Resolved, That Rev. D. Smith, J. Menefee, and L. Scarborough be a committee to prepare a plan of the principles and objects of union in this convention.

Adjourned to meet to-morrow at 9 o'clock.
Concluded with prayer.

Saturday, Nov. 21, 1918.
The convention met according to adjournment.
Opened with prayer.
The following Resolutions were adopted :

Whereas that degraded portion of our population, the children of Africa, inust be regarded as possessed of immortal souls like ours, for whom as well as for us the blood of atonement has been shed, and whose salvation, like our own, is only to be accomplished through sanctification of the Spirit, and belief of the truththerefore,

Resolved unanimously, That this convention strongly recommend to all masters and employers of slaves, to see that they be initiated into the principles of the christian faith; to grant them, as often as possible, the privilege of attending on stated family worship, and of hearing the sacred Scriptures read; and by every practicable means, to facilitate and encourage their attendance in the sanctuary from Sabbath to Sabbath.

Whereas intemperance, at the present day, is making fearful haToc of the fortunes, reputations, lives, and souls, of thousands; and whereas this ruinous vice involves in misery not only the intemperate, but also, in many instances, the whole circle of their innocent families and relatives--therefore,

Resolved unanimously, That this Convention deem it the bounden duty of every individual, but particularly of every christian minister, and of every ecclesiastical judicatory, to discountenance not only gross intemperance, but even the moderate use of ardent spirits, unless in cases of real necessity.

Whereas the irreverent and profane use of the holy name of God and of Christ, is highly provoking to the Divine Being, as well as highly injurious to the swearer, and to those who hear him therefore,

Resolved unanimously, That this Convention express their strongest abhorrence of so pernicious and wicked a practice; and that they enjoin on all who regard the welfare of society, the salvation of souls, or the glory of God, that they should not only refrain from open and gross profanity, but even from the introduction of God's reverend name, by way of exclamation.

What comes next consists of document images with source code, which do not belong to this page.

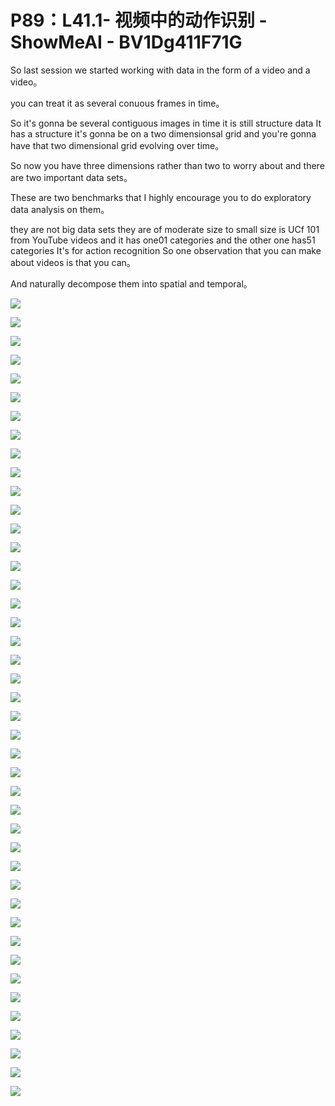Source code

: # P89：L41.1- 视频中的动作识别 - ShowMeAI - BV1Dg411F71G

So last session we started working with data in the form of a video and a video。

 you can treat it as several conuous frames in time。

 So it's gonna be several contiguous images in time it is still structure data It has a structure it's gonna be on a two dimensionsal grid and you're gonna have that two dimensional grid evolving over time。

 So now you have three dimensions rather than two to worry about and there are two important data sets。

 These are two benchmarks that I highly encourage you to do exploratory data analysis on them。

 they are not big data sets they are of moderate size to small size is UCf 101 from YouTube videos and it has one01 categories and the other one has51 categories It's for action recognition So one observation that you can make about videos is that you can。

And naturally decompose them into spatial and temporal。



![](img/bef70c02dbede9baf4af1548d68b0a03_1.png)

![](img/bef70c02dbede9baf4af1548d68b0a03_2.png)

![](img/bef70c02dbede9baf4af1548d68b0a03_3.png)

![](img/bef70c02dbede9baf4af1548d68b0a03_4.png)

![](img/bef70c02dbede9baf4af1548d68b0a03_5.png)

![](img/bef70c02dbede9baf4af1548d68b0a03_6.png)

![](img/bef70c02dbede9baf4af1548d68b0a03_7.png)

![](img/bef70c02dbede9baf4af1548d68b0a03_8.png)

![](img/bef70c02dbede9baf4af1548d68b0a03_9.png)

![](img/bef70c02dbede9baf4af1548d68b0a03_10.png)

![](img/bef70c02dbede9baf4af1548d68b0a03_11.png)

![](img/bef70c02dbede9baf4af1548d68b0a03_12.png)

![](img/bef70c02dbede9baf4af1548d68b0a03_13.png)

![](img/bef70c02dbede9baf4af1548d68b0a03_14.png)

![](img/bef70c02dbede9baf4af1548d68b0a03_15.png)

![](img/bef70c02dbede9baf4af1548d68b0a03_16.png)

![](img/bef70c02dbede9baf4af1548d68b0a03_17.png)

![](img/bef70c02dbede9baf4af1548d68b0a03_18.png)

![](img/bef70c02dbede9baf4af1548d68b0a03_19.png)

![](img/bef70c02dbede9baf4af1548d68b0a03_20.png)

![](img/bef70c02dbede9baf4af1548d68b0a03_21.png)

![](img/bef70c02dbede9baf4af1548d68b0a03_22.png)

![](img/bef70c02dbede9baf4af1548d68b0a03_23.png)

![](img/bef70c02dbede9baf4af1548d68b0a03_24.png)

![](img/bef70c02dbede9baf4af1548d68b0a03_25.png)

![](img/bef70c02dbede9baf4af1548d68b0a03_26.png)

![](img/bef70c02dbede9baf4af1548d68b0a03_27.png)

![](img/bef70c02dbede9baf4af1548d68b0a03_28.png)

![](img/bef70c02dbede9baf4af1548d68b0a03_29.png)

![](img/bef70c02dbede9baf4af1548d68b0a03_30.png)

![](img/bef70c02dbede9baf4af1548d68b0a03_31.png)

![](img/bef70c02dbede9baf4af1548d68b0a03_32.png)

![](img/bef70c02dbede9baf4af1548d68b0a03_33.png)

![](img/bef70c02dbede9baf4af1548d68b0a03_34.png)

![](img/bef70c02dbede9baf4af1548d68b0a03_35.png)

![](img/bef70c02dbede9baf4af1548d68b0a03_36.png)

![](img/bef70c02dbede9baf4af1548d68b0a03_37.png)

![](img/bef70c02dbede9baf4af1548d68b0a03_38.png)

![](img/bef70c02dbede9baf4af1548d68b0a03_39.png)

![](img/bef70c02dbede9baf4af1548d68b0a03_40.png)

![](img/bef70c02dbede9baf4af1548d68b0a03_41.png)

![](img/bef70c02dbede9baf4af1548d68b0a03_42.png)

![](img/bef70c02dbede9baf4af1548d68b0a03_43.png)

In consequence of a declaration made by a gentleman, on the first day of our session, who professed to be an orderly minister of tbe ancient Protestant Episcopal Church, that some of the members of this Convention acted on the ground of a rooted pique against said church, implying, if the Convention understood him, a manifestation of an unchristian spirit towards said church--therefore,

Resolved unanimously, That the gentleman must have been mistaken, inasmuch as nothing of the kind was discovered by us in any of our members,

And further resolved, That this Convention hereby express their christian regard for the Protestant Episcopal Church; for its ministers and officers in regular standing; and that we are cordially willing to unite in this Convention, not only with thein, but with all other ministers and officers of the churches of Christ of any denomination in the world.

Rev. W. Montgomery and L. Scarborough preached.

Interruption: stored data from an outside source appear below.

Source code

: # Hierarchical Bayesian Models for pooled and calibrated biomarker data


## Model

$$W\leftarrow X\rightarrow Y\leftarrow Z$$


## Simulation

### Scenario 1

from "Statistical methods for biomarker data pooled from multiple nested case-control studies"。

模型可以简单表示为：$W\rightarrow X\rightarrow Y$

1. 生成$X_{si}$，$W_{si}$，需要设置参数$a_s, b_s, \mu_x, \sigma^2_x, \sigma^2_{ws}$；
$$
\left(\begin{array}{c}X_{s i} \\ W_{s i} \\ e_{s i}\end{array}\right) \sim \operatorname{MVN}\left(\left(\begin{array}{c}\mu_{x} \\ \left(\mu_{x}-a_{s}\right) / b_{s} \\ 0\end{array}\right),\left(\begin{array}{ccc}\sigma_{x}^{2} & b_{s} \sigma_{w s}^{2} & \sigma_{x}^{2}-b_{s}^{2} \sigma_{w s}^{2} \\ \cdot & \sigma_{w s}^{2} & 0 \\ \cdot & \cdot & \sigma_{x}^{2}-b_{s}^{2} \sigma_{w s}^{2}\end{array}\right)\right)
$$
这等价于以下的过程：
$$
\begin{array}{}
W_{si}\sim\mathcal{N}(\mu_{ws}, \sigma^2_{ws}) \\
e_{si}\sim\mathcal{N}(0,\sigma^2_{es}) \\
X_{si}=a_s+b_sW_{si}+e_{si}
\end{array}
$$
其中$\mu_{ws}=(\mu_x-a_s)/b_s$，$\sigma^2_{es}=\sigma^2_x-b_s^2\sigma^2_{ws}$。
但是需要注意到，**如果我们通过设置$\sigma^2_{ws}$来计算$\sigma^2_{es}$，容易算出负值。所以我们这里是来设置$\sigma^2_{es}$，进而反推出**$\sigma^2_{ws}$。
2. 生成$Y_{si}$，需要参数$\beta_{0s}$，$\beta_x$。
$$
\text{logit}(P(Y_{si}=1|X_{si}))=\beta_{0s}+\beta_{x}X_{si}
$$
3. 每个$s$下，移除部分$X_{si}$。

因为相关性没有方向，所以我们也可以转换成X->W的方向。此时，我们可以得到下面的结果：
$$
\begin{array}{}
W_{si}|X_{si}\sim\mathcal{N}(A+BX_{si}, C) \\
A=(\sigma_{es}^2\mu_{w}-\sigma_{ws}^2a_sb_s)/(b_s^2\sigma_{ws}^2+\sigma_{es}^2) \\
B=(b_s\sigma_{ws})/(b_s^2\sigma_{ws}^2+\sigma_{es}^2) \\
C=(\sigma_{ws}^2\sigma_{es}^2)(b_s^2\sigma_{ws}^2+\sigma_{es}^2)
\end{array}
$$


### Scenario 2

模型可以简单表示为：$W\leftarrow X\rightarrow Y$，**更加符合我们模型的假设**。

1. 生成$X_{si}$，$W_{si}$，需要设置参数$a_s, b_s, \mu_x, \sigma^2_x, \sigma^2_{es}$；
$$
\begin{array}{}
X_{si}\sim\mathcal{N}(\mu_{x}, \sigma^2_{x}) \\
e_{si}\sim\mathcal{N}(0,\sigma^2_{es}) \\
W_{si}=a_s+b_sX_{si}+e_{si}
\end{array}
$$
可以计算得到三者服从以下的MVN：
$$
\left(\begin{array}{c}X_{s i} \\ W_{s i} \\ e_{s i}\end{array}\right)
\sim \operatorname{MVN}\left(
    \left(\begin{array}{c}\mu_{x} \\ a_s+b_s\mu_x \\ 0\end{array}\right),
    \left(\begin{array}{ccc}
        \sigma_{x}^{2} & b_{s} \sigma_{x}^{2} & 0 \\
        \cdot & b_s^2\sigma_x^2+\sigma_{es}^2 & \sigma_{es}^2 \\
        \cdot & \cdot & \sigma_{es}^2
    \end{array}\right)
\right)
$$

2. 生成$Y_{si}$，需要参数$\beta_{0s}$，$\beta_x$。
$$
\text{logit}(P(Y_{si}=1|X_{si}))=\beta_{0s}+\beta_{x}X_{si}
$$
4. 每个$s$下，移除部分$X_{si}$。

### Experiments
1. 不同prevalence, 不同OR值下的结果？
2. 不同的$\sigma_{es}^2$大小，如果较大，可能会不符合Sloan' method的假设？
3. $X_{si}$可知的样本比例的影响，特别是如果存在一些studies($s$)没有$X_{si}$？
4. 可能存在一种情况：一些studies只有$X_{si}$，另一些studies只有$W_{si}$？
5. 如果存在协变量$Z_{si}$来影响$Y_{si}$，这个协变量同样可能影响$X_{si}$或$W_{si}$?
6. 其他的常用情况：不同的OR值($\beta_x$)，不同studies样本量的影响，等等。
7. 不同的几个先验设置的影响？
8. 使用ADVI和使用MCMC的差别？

The committee appointed on yesterday having made report, the meeting, after mature deliberation, unanimously adopted the following

ARTICLES OF CONVENTION. 1. A meeting, similar to the present, shall be holden annually, as long as shall be found expedient, at such time and place as shall have been appointed at the preceding meeting.

2. The meeting, when convened, shall be styled “The Religious Convention of Christian Denominations."

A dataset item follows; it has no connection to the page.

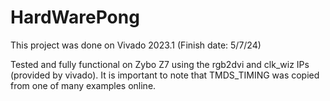 # HardWarePong
This project was done on Vivado 2023.1 (Finish date: 5/7/24)

Tested and fully functional on Zybo Z7 using the rgb2dvi and clk_wiz IPs (provided by vivado).
It is important to note that TMDS_TIMING was copied from one of many examples online.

3. The Convention shall be composed of ministers of the gospel in good standing, and officers or other official representatives of any christian church.

4. The fundamental principles of this Convention are mutual affection for each other as disciples of one common Lord, and cordial desire to promote the interests of his kingdom.

5. It is no part of the business of this Convention to discuss points either of doctrine or of discipline, about which any of its members may differ in sentiment. And it is by no means expected, that any member shall renounce any of the distinguishing charecteristics of the religious denomination to which he belongs, or that he shall refrain from inculcating his sentiments, either from the pulpit, from the press, or in private conversation.

6. The distinct objects of this Convention are-to promote a spirit of mutual forbearance and brotherly affection between its members, and between their respective denominations—to make unitedly erery prudent exertion possible to suppress prevailing vices--and to endeavour, by every means that promises success, to promote the cause of Christ throughout our land, and the world.

7. For these purposes it is proposed to combine, as far as possible, the energies of all the friends of Zion, in the advancement of every moral, religious, and charitable design, in the promotion of which they can consistently and cordially unite.

On motion

Resolved, That Rev. J. Carson, Rev. D. Smith, and Mr. C.F. Stiles, be a committee to make extracts from the minutes of this convention, and to superintend the printing and distribution of them.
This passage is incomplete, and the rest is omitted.